▶ [Data for this task]:
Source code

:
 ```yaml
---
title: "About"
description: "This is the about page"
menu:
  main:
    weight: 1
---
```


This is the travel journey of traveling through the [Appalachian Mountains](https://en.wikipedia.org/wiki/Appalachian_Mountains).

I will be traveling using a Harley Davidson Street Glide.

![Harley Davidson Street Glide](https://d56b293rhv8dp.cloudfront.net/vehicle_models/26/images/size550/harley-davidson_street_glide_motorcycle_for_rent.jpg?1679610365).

--

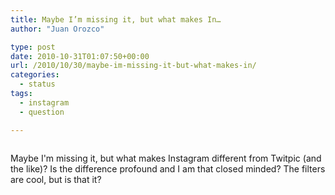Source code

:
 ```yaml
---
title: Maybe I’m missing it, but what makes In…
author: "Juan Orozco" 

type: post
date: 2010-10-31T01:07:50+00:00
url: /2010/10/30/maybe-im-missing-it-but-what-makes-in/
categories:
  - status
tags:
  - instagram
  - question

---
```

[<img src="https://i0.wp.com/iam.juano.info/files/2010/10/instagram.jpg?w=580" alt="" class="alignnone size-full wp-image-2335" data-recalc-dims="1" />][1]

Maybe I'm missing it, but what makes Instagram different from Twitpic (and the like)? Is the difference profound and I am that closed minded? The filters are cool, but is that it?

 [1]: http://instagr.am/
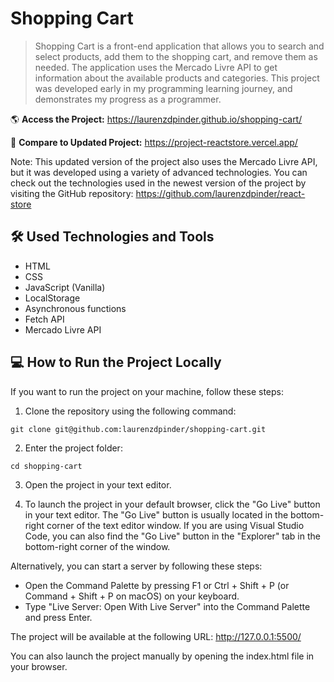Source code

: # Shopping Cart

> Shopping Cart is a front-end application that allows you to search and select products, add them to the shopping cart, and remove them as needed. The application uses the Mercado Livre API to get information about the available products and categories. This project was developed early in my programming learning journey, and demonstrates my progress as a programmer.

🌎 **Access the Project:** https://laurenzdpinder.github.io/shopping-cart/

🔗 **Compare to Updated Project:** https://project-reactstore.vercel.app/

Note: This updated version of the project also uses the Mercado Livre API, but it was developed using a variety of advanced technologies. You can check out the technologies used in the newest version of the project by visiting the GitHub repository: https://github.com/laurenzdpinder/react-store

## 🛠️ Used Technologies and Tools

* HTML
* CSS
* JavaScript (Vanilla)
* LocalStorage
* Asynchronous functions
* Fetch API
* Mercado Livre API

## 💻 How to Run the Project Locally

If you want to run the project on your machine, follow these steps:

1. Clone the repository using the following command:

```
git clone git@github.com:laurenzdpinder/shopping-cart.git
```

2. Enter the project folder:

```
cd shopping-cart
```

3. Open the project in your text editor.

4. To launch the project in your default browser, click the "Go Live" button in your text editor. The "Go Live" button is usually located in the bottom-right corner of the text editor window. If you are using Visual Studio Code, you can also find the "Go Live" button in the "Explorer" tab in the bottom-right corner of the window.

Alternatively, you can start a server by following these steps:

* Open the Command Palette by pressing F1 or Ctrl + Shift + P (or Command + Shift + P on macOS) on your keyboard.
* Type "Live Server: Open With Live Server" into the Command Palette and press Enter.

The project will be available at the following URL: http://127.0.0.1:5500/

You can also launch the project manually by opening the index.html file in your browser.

▶ [Directions]:
Whenever the word "browser" occurs in a line above, copy that line.

▶ [Result of the exercise]:
4. To launch the project in your default browser, click the "Go Live" button in your text editor. The "Go Live" button is usually located in the bottom-right corner of the text editor window. If you are using Visual Studio Code, you can also find the "Go Live" button in the "Explorer" tab in the bottom-right corner of the window.
You can also launch the project manually by opening the index.html file in your browser.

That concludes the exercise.